The earliest market report is “French eagles, 1d per bunch” in the ‘Pannier’ section for ‘MARKET REPORTS. BARNSTAPLE MARKETS’, it is the report for the previous Friday (North Devon Journal, Thursday 15 October 1925). Further searches found market reports and prices for the following two weeks in October 1925, and the autumn’s of 1926 and 1929. In 1929 the name given changes to ‘eagle-berries’, the price remains 1d per bunch.
The price appears cheap but in context for October 1925 at Barnstaple Pannier Market: “blackberries 3d and 4d per lb; rhubarb, 1d per bunch”, “apples (cookers) 2d per lb” and you could buy a parsnip for the same price, “1d to 1½d”. A pound of Devon Whitebeam fruit will be more than the three bunches needed to make it 3d per lb. It is surprising they were sold in bunches considering the variable nature of fruit per bunch. However it is not known if a sellers’ bunch consisted of more than one fruiting head.

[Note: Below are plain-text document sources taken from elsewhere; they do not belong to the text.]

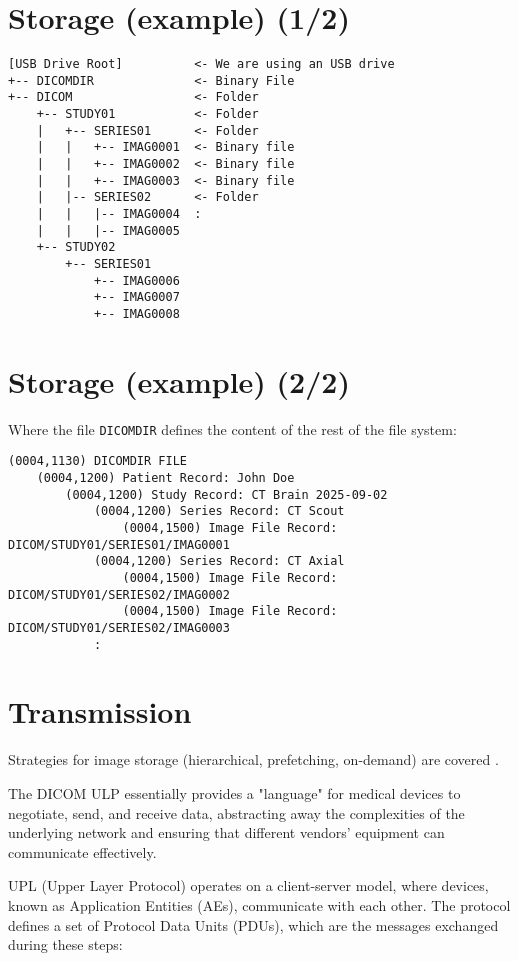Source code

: \section{Storage (example) (1/2)}
\begin{verbatim}
[USB Drive Root]          <- We are using an USB drive
+-- DICOMDIR              <- Binary File
+-- DICOM                 <- Folder
    +-- STUDY01           <- Folder
    |   +-- SERIES01      <- Folder
    |   |   +-- IMAG0001  <- Binary file
    |   |   +-- IMAG0002  <- Binary file
    |   |   +-- IMAG0003  <- Binary file
    |   |-- SERIES02      <- Folder
    |   |   |-- IMAG0004  :
    |   |   |-- IMAG0005
    +-- STUDY02
        +-- SERIES01
            +-- IMAG0006
            +-- IMAG0007
            +-- IMAG0008
\end{verbatim}

\section*{Storage (example) (2/2)}
Where the file \texttt{DICOMDIR} defines the content of the rest of the file system:
\begin{verbatim}
(0004,1130) DICOMDIR FILE
    (0004,1200) Patient Record: John Doe
        (0004,1200) Study Record: CT Brain 2025-09-02
            (0004,1200) Series Record: CT Scout
                (0004,1500) Image File Record: DICOM/STUDY01/SERIES01/IMAG0001
            (0004,1200) Series Record: CT Axial
                (0004,1500) Image File Record: DICOM/STUDY01/SERIES02/IMAG0002
                (0004,1500) Image File Record: DICOM/STUDY01/SERIES02/IMAG0003
            :
\end{verbatim}

\section{Transmission}
Strategies for image storage (hierarchical, prefetching, on-demand)
are covered \cite{bushberg2011essential}.

The DICOM ULP essentially provides a "language" for medical devices to negotiate, send, and receive data, abstracting away the complexities of the underlying network and ensuring that different vendors' equipment can communicate effectively.

UPL (Upper Layer Protocol) operates on a client-server model, where devices, known as Application Entities (AEs), communicate with each other. The protocol defines a set of Protocol Data Units (PDUs), which are the messages exchanged during these steps:

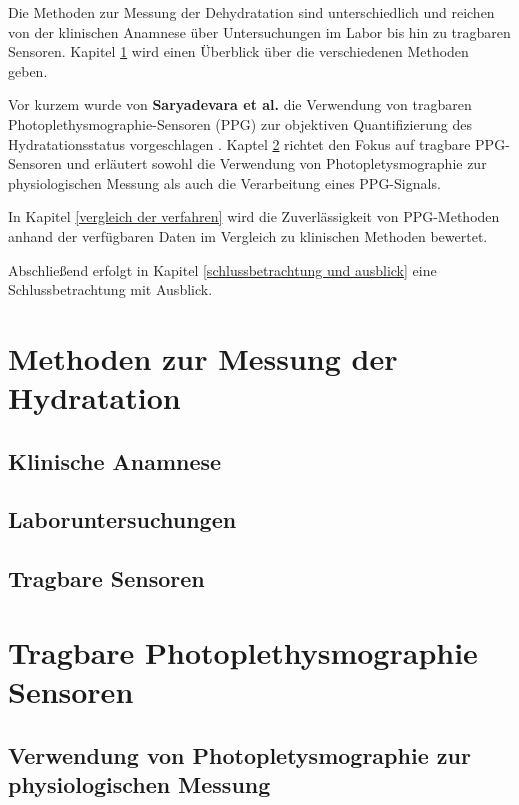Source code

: \documentclass[10pt,a4paper,headinclude,twoside, plainheadsepline, open=right, numbers=noenddot, twocolumn]{article}
\begin{document}
Die Methoden zur Messung der Dehydratation sind unterschiedlich und reichen von der klinischen Anamnese über Untersuchungen im Labor bis hin zu tragbaren Sensoren.
Kapitel \ref{methoden zur messung der hydratation} wird einen Überblick über die verschiedenen Methoden geben. 

Vor kurzem wurde von \textbf{Saryadevara et al.} die Verwendung von tragbaren Photoplethysmographie-Sensoren (PPG) zur objektiven Quantifizierung des Hydratationsstatus vorgeschlagen \cite{suryadevara2015towards}.
Kaptel \ref{tragbare photoplethysmographie sensoren} richtet den Fokus auf tragbare PPG-Sensoren und erläutert sowohl die Verwendung von Photopletysmographie zur physiologischen Messung als auch die Verarbeitung eines PPG-Signals.

In Kapitel \ref{vergleich der verfahren} wird die Zuverlässigkeit von PPG-Methoden anhand der verfügbaren Daten im Vergleich zu klinischen Methoden bewertet.

Abschließend erfolgt in Kapitel \ref{schlussbetrachtung und ausblick} eine Schlussbetrachtung mit Ausblick. 



\section{Methoden zur Messung der Hydratation}
\label{methoden zur messung der hydratation}


\subsection{Klinische Anamnese}
\label{klinische anamnese}


\subsection{Laboruntersuchungen}
\label{laboruntersuchungen}


\subsection{Tragbare Sensoren}
\label{tragbare sensoren}


\section{Tragbare Photoplethysmographie Sensoren}
\label{tragbare photoplethysmographie sensoren}


\subsection{Verwendung von Photopletysmographie zur physiologischen Messung}
\label{verwendung von photopletysmographie zur physiologischen messung}
\end{document}
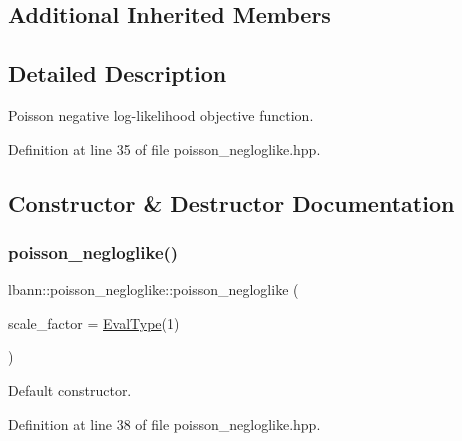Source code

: \subsection*{Additional Inherited Members}


\subsection{Detailed Description}
Poisson negative log-\/likelihood objective function. 

Definition at line 35 of file poisson\+\_\+negloglike.\+hpp.



\subsection{Constructor \& Destructor Documentation}
\mbox{\label{classlbann_1_1poisson__negloglike_af2eabe95046d8995263a2df9e8e34f7d}} 
\subsubsection{\texorpdfstring{poisson\+\_\+negloglike()}{poisson\_negloglike()}\hspace{0.1cm}{\footnotesize\ttfamily [1/2]}}
{\footnotesize\ttfamily lbann\+::poisson\+\_\+negloglike\+::poisson\+\_\+negloglike (\begin{DoxyParamCaption}\item[{\hyperlink{base_8hpp_a3266f5ac18504bbadea983c109566867}{Eval\+Type}}]{scale\+\_\+factor = {\ttfamily \hyperlink{base_8hpp_a3266f5ac18504bbadea983c109566867}{Eval\+Type}(1)} }\end{DoxyParamCaption})\hspace{0.3cm}{\ttfamily [inline]}}

Default constructor. 

Definition at line 38 of file poisson\+\_\+negloglike.\+hpp.


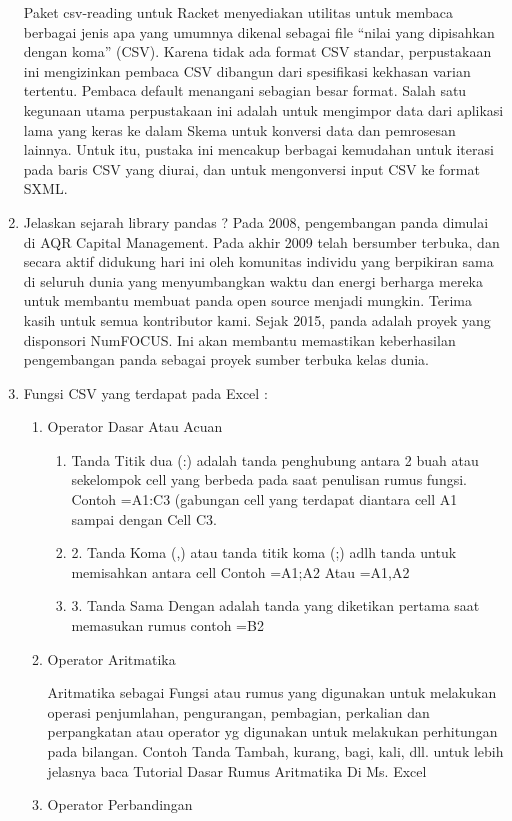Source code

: \begin{enumerate}
Paket csv-reading untuk Racket menyediakan utilitas untuk membaca berbagai jenis apa yang umumnya dikenal sebagai file “nilai yang dipisahkan dengan koma” (CSV). Karena tidak ada format CSV standar, perpustakaan ini mengizinkan pembaca CSV dibangun dari spesifikasi kekhasan varian tertentu. Pembaca default menangani sebagian besar format.
Salah satu kegunaan utama perpustakaan ini adalah untuk mengimpor data dari aplikasi lama yang keras ke dalam Skema untuk konversi data dan pemrosesan lainnya. Untuk itu, pustaka ini mencakup berbagai kemudahan untuk iterasi pada baris CSV yang diurai, dan untuk mengonversi input CSV ke format SXML.

\item Jelaskan sejarah library pandas ?
Pada 2008, pengembangan panda dimulai di AQR Capital Management. Pada akhir 2009 telah bersumber terbuka, dan secara aktif didukung hari ini oleh komunitas individu yang berpikiran sama di seluruh dunia yang menyumbangkan waktu dan energi berharga mereka untuk membantu membuat panda open source menjadi mungkin. Terima kasih untuk semua kontributor kami.
Sejak 2015, panda adalah proyek yang disponsori NumFOCUS. Ini akan membantu memastikan keberhasilan pengembangan panda sebagai proyek sumber terbuka kelas dunia.
\item Fungsi CSV yang terdapat pada Excel : 

\begin{enumerate}
\item Operator Dasar Atau Acuan
\begin{enumerate}
\item Tanda Titik dua (:) adalah tanda penghubung antara 2 buah atau sekelompok cell yang berbeda pada saat penulisan rumus fungsi. Contoh =A1:C3 (gabungan cell yang terdapat diantara cell A1 sampai dengan Cell C3.
\item 2.	Tanda Koma (,) atau tanda titik koma (;) adlh tanda untuk memisahkan antara cell Contoh =A1;A2 Atau =A1,A2
\item 3.	Tanda Sama Dengan adalah tanda yang diketikan pertama saat memasukan rumus contoh =B2
\end{enumerate}

\item Operator Aritmatika

Aritmatika sebagai Fungsi atau rumus yang digunakan untuk melakukan operasi penjumlahan, pengurangan, pembagian, perkalian dan perpangkatan atau operator yg digunakan untuk melakukan perhitungan pada bilangan. Contoh Tanda Tambah, kurang, bagi, kali, dll. untuk lebih jelasnya baca Tutorial Dasar Rumus Aritmatika Di Ms. Excel
\item Operator Perbandingan


\end{enumerate}
\end{enumerate}
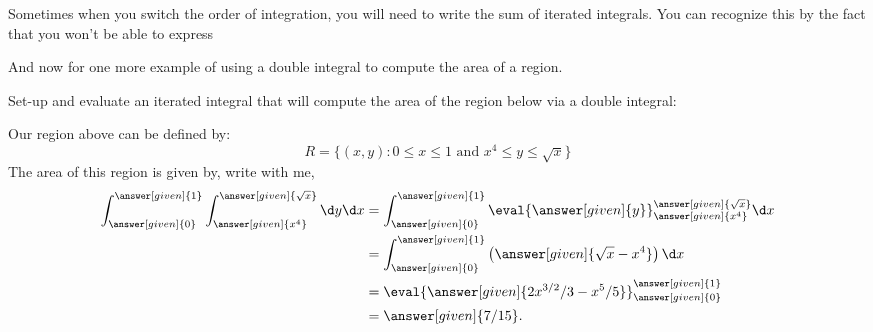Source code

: \documentclass{ximera}
\begin{document}
Sometimes when you switch the order of integration, you will need to
write the sum of iterated integrals. You can recognize this by the
fact that you won't be able to express 






And now for one more example of using a double integral to compute the
area of a region.

\begin{example}
  Set-up and evaluate an iterated integral that will compute the area
  of the region below via a double integral:
  \begin{image}
  \end{image}
  \begin{explanation}
    Our region above can be defined by:
    \[
    R=\{(x,y):\text{$0\leq x\leq 1$ and $x^4\leq y\leq \sqrt{x}$}\}
    \]
    The area of this region is given by, write with me, 
    \begin{align*}
      \int_{\answer[given]{0}}^{\answer[given]{1}}\int_{\answer[given]{x^4}}^{\answer[given]{\sqrt{x}}}\d y \d x &= \int_{\answer[given]{0}}^{\answer[given]{1}} \eval{\answer[given]{y}}_{\answer[given]{x^4}}^{\answer[given]{\sqrt{x}}} \d x\\
      &=  \int_{\answer[given]{0}}^{\answer[given]{1}} \left(\answer[given]{\sqrt{x}-x^4}\right) \d x\\
      &=  \eval{\answer[given]{2x^{3/2}/3 - x^5/5}}_{\answer[given]{0}}^{\answer[given]{1}}\\
      &= \answer[given]{7/15}. 
    \end{align*}
  \end{explanation}
\end{example}
\end{document}
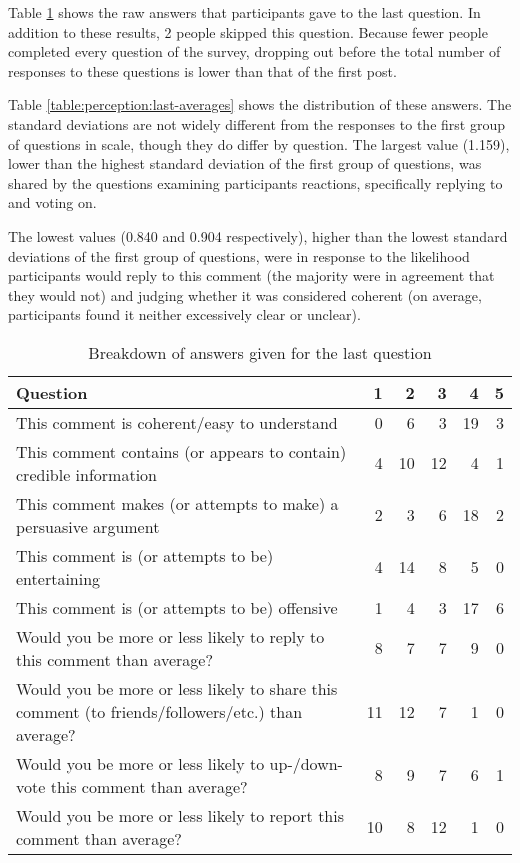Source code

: Table \ref{table:perception:last-raw} shows the raw answers that participants gave to the last question. In addition to these results, 2 people skipped this question. Because fewer people completed every question of the survey, dropping out before the total number of responses to these questions is lower than that of the first post.

Table \ref{table:perception:last-averages} shows the distribution of these answers. The standard deviations are not widely different from the responses to the first group of questions in scale, though they do differ by question. The largest value (1.159), lower than the highest standard deviation of the first group of questions, was shared by the questions examining participants reactions, specifically replying to and voting on.

The lowest values (0.840 and 0.904 respectively), higher than the lowest standard deviations of the first group of questions, were in response to the likelihood participants would reply to this comment (the majority were in agreement that they would not) and judging whether it was considered coherent (on average, participants found it neither excessively clear or unclear).


\begin{table}
\centering
\caption{Breakdown of answers given for the last question}
\label{table:perception:last-raw}
\begin{tabular}{ p{6cm} | r | r | r | r | r }
\textbf{Question} & \textbf{1} &  \textbf{2} &  \textbf{3} &  \textbf{4} &  \textbf{5}\\
\hline
This comment is coherent/easy to understand  &  0 & 6 & 3 & 19 & 3 \\
\hline
This comment contains (or appears to contain) credible information  &  4 & 10 & 12 & 4 & 1 \\
\hline
This comment makes (or attempts to make) a persuasive argument  &  2 & 3 & 6 & 18 & 2 \\
\hline
This comment is (or attempts to be) entertaining  &  4 & 14 & 8 & 5 & 0 \\
\hline
This comment is (or attempts to be) offensive  &  1 & 4 & 3 & 17 & 6 \\
\hline
Would you be more or less likely to reply to this comment than average?  &  8 & 7 & 7 & 9 & 0 \\
\hline
Would you be more or less likely to share this comment (to friends/followers/etc.) than average?  &  11 & 12 & 7 & 1 & 0 \\
\hline
Would you be more or less likely to up-/down-vote this comment than average?  &  8 & 9 & 7 & 6 & 1 \\
\hline
Would you be more or less likely to report this comment than average?  &  10 & 8 & 12 & 1 & 0 \\
\end{tabular}
\end{table}


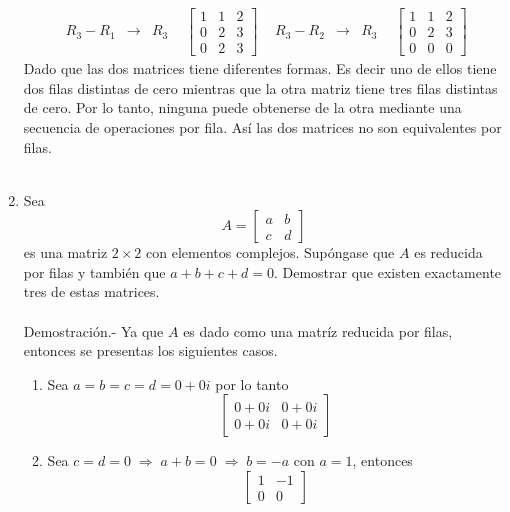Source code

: \begin{enumerate}[\bfseries 1.]
$$\begin{array}{*{5}{c}}
\begin{array}{rcl}
		R_3-R_1&\to& R_3
	    \end{array}
	    &
	    \left[\begin{array}{*{3}{r}}
		1&1&2\\
		0&2&3\\
		0&2&3
	    \end{array}\right]
	    &
	    \begin{array}{rcl}
		R_3-R_2&\to& R_3
	    \end{array}
	    &
	    \left[\begin{array}{*{3}{r}}
		1&1&2\\
		0&2&3\\
		0&0&0
	    \end{array}\right]
	\end{array}
	$$
	Dado que las dos matrices tiene diferentes formas. Es decir uno de ellos tiene dos filas distintas de cero mientras que la otra matriz tiene tres filas distintas de cero. Por lo tanto, ninguna puede obtenerse de la otra mediante una secuencia de operaciones por fila. Así las dos matrices no son equivalentes por filas.\\\\


    \item Sea
    $$A=\left[\begin{array}{rr}
	    a & b  \\
	    c & d  
    \end{array}\right]$$
    es una matriz $2\times 2$ con elementos complejos. Supóngase que $A$ es reducida por filas y también que $a+b+c+d=0$. Demostrar que existen exactamente tres de estas matrices.\\\\
    	Demostración.-\; Ya que $A$ es dado como una matríz reducida por filas, entonces se presentas los siguientes casos.
	\begin{enumerate}
	    \item Sea $a=b=c=d=0+0i$ por lo tanto
		$$\left[\begin{array}{*{2}{r}}
		    0+0i & 0+0i \\
		    0+0i & 0+0i
		\end{array}\right]$$

	    \item Sea $c=d=0\; \Rightarrow \; a+b=0 \; \Rightarrow \; b=-a$ con $a=1$, entonces
		$$\left[\begin{array}{*{2}{r}}
		    1 & -1 \\
		    0 & 0
		\end{array}\right]$$


\end{enumerate}
\end{enumerate}
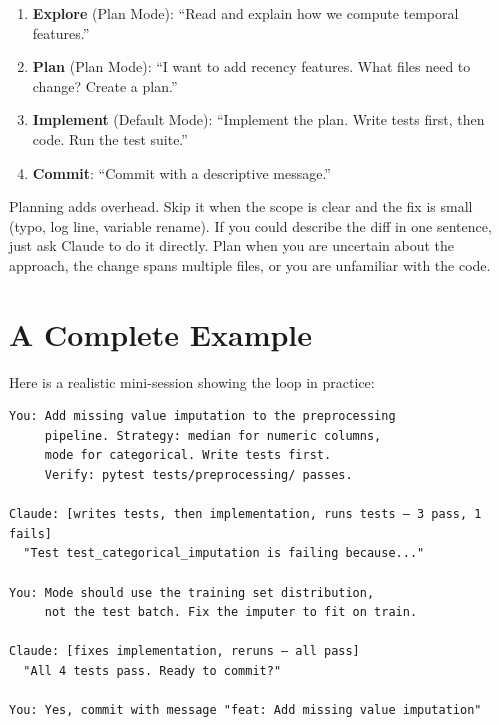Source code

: 


\begin{enumerate}
  \item \textbf{Explore} (Plan Mode): ``Read  and explain
    how we compute temporal features.''
  \item \textbf{Plan} (Plan Mode): ``I want to add recency features.
    What files need to change? Create a plan.''
  \item \textbf{Implement} (Default Mode): ``Implement the plan.
    Write tests first, then code. Run the test suite.''
  \item \textbf{Commit}: ``Commit with a descriptive message.''
\end{enumerate}

\begin{tipbox}
Planning adds overhead. Skip it when the scope is clear and the fix is small
(typo, log line, variable rename). If you could describe the diff
in one sentence, just ask Claude to do it directly.
Plan when you are uncertain about the approach, the change spans multiple files,
or you are unfamiliar with the code.
\end{tipbox}

\section{A Complete Example}
\label{sec:session-example}

Here is a realistic mini-session showing the loop in practice:

\begin{verbatim}
You: Add missing value imputation to the preprocessing
     pipeline. Strategy: median for numeric columns,
     mode for categorical. Write tests first.
     Verify: pytest tests/preprocessing/ passes.

Claude: [writes tests, then implementation, runs tests — 3 pass, 1 fails]
  "Test test_categorical_imputation is failing because..."

You: Mode should use the training set distribution,
     not the test batch. Fix the imputer to fit on train.

Claude: [fixes implementation, reruns — all pass]
  "All 4 tests pass. Ready to commit?"

You: Yes, commit with message "feat: Add missing value imputation"
\end{verbatim}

The earliest reference in a paper is 1904 and relates to ‘PUBLIC BOTANICAL WALKS’ that were regularly undertaken and reported on in the North Devon Journal. They make interesting reading. The comment in the 1904 reference is echoed by Caroline Giddens in Flowers of Exmoor (1979) “the ‘Big tree near Watersmeet’…is still puzzling the experts”.
The North Devon Nature Notes mentions the sale of the fruit “Bunches of French Hails may soon be on sale at certain stalls in Barnstaple Market. Does any other local market countenance the display of this quaint commodity?”
In combination with ‘French’, the spelling ‘Hails’ was used most often, (including the typological error ‘nails’), this is the spelling used by Polwele in 1797; the spelling ‘Hail’ used twice. ‘Hales’ which is the most quoted spelling in the botanical literature, was only used once.
The newspaper search has shown evidence for the fruits being sold in the markets. Not just in the paper’s market reports but also as a mention in the Nature Notes. Why an unusual product got a listing is not known and it is only recorded being sold for three years. From time to time, other fruits of the forest were available for sale. Elderberries were being sold in Exeter Pannier Market in 1845 (Exeter Flying Post, 2 October 1845) and are listed in the North Devon Journal for 9 October 1856 for Barnstaple and Bideford, 2½d per quart and 3d (for an unspecified amount) respectively but not in Torrington, South Molton or Tavistock. Whortleberries, much gathered from the moors and woods were being reported as sold at Exeter in 1842 (Western Times, 18 June 1842) and at Barnstaple in 1850 (North Devon Journal, 25 July 1850). A local cultivated crop, Mazzards (a form of cherry, sold in addition to cherries in the market), from 1844 at Exeter (Exeter Flying Post, 22 August 1844) and 1848 at Torrington (Exeter Flying Post, 17 August 1848).
None of the references gave me lost locations for Devon Whitebeam. They do though provide an interesting insight into a group of species that was recorded with interest and query at the time, and were obviously worthy of note in the papers.